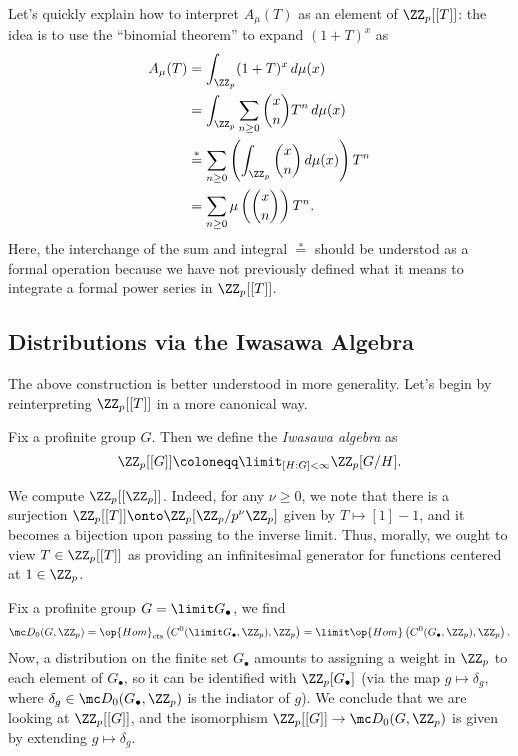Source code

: \documentclass{article}
\begin{document}
Let's quickly explain how to interpret $A_\mu(T)$ as an element of $\ZZ_p[[T]]$: the idea is to use the ``binomial theorem'' to expand $(1+T)^x$ as
\begin{align*}
	A_\mu(T) &= \int_{\ZZ_p}(1+T)^x\,d\mu(x) \\
	&= \int_{\ZZ_p}\sum_{n\ge0}\binom xnT^n\,d\mu(x) \\
	&\stackrel*= \sum_{n\ge0}\left(\int_{\ZZ_p}\binom xn\,d\mu(x)\right)T^n \\
	&= \sum_{n\ge0}\mu\left(\binom xn\right)T^n.
\end{align*}
Here, the interchange of the sum and integral $\stackrel*=$ should be understod as a formal operation because we have not previously defined what it means to integrate a formal power series in $\ZZ_p[[T]]$.

\subsection{Distributions via the Iwasawa Algebra}
The above construction is better understood in more generality. Let's begin by reinterpreting $\ZZ_p[[T]]$ in a more canonical way.
\begin{definition}
	Fix a profinite group $G$. Then we define the \textit{Iwasawa algebra} as
	\[\ZZ_p[[G]]\coloneqq\limit_{[H:G]<\infty}\ZZ_p[G/H].\]
\end{definition}
\begin{example}
	We compute $\ZZ_p[[\ZZ_p]]$. Indeed, for any $\nu\ge0$, we note that there is a surjection $\ZZ_p[[T]]\onto\ZZ_p[\ZZ_p/p^\nu\ZZ_p]$ given by $T\mapsto[1]-1$, and it becomes a bijection upon passing to the inverse limit. Thus, morally, we ought to view $T\in\ZZ_p[[T]]$ as providing an infinitesimal generator for functions centered at $1\in\ZZ_p$.
\end{example}
\begin{example}
	Fix a profinite group $G=\limit G_\bullet$, we find
	\[\mc D_0(G,\ZZ_p)=\op{Hom}_{\mathrm{cts}}\left(C^0(\limit G_\bullet,\ZZ_p),\ZZ_p\right)=\limit\op{Hom}\left(C^0(G_\bullet,\ZZ_p),\ZZ_p\right).\]
	Now, a distribution on the finite set $G_\bullet$ amounts to assigning a weight in $\ZZ_p$ to each element of $G_\bullet$, so it can be identified with $\ZZ_p[G_\bullet]$ (via the map $g\mapsto\delta_g$, where $\delta_g\in\mc D_0(G_\bullet,\ZZ_p)$ is the indiator of $g$). We conclude that we are looking at $\ZZ_p[[G]]$, and the isomorphism $\ZZ_p[[G]]\to\mc D_0(G,\ZZ_p)$ is given by extending $g\mapsto\delta_g$.
\end{example}
\end{document}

* * * *

WHAT NEEDS TO BE DONE: The expected output is the full material above, word for word, without pictures.

SOLUTION BELOW:
Source code

: \documentclass{article}
\begin{document}
Let's quickly explain how to interpret $A_\mu(T)$ as an element of $\ZZ_p[[T]]$: the idea is to use the ``binomial theorem'' to expand $(1+T)^x$ as
\begin{align*}
	A_\mu(T) &= \int_{\ZZ_p}(1+T)^x\,d\mu(x) \\
	&= \int_{\ZZ_p}\sum_{n\ge0}\binom xnT^n\,d\mu(x) \\
	&\stackrel*= \sum_{n\ge0}\left(\int_{\ZZ_p}\binom xn\,d\mu(x)\right)T^n \\
	&= \sum_{n\ge0}\mu\left(\binom xn\right)T^n.
\end{align*}
Here, the interchange of the sum and integral $\stackrel*=$ should be understod as a formal operation because we have not previously defined what it means to integrate a formal power series in $\ZZ_p[[T]]$.

\subsection{Distributions via the Iwasawa Algebra}
The above construction is better understood in more generality. Let's begin by reinterpreting $\ZZ_p[[T]]$ in a more canonical way.
\begin{definition}
	Fix a profinite group $G$. Then we define the \textit{Iwasawa algebra} as
	\[\ZZ_p[[G]]\coloneqq\limit_{[H:G]<\infty}\ZZ_p[G/H].\]
\end{definition}
\begin{example}
	We compute $\ZZ_p[[\ZZ_p]]$. Indeed, for any $\nu\ge0$, we note that there is a surjection $\ZZ_p[[T]]\onto\ZZ_p[\ZZ_p/p^\nu\ZZ_p]$ given by $T\mapsto[1]-1$, and it becomes a bijection upon passing to the inverse limit. Thus, morally, we ought to view $T\in\ZZ_p[[T]]$ as providing an infinitesimal generator for functions centered at $1\in\ZZ_p$.
\end{example}
\begin{example}
	Fix a profinite group $G=\limit G_\bullet$, we find
	\[\mc D_0(G,\ZZ_p)=\op{Hom}_{\mathrm{cts}}\left(C^0(\limit G_\bullet,\ZZ_p),\ZZ_p\right)=\limit\op{Hom}\left(C^0(G_\bullet,\ZZ_p),\ZZ_p\right).\]
	Now, a distribution on the finite set $G_\bullet$ amounts to assigning a weight in $\ZZ_p$ to each element of $G_\bullet$, so it can be identified with $\ZZ_p[G_\bullet]$ (via the map $g\mapsto\delta_g$, where $\delta_g\in\mc D_0(G_\bullet,\ZZ_p)$ is the indiator of $g$). We conclude that we are looking at $\ZZ_p[[G]]$, and the isomorphism $\ZZ_p[[G]]\to\mc D_0(G,\ZZ_p)$ is given by extending $g\mapsto\delta_g$.
\end{example}
\end{document}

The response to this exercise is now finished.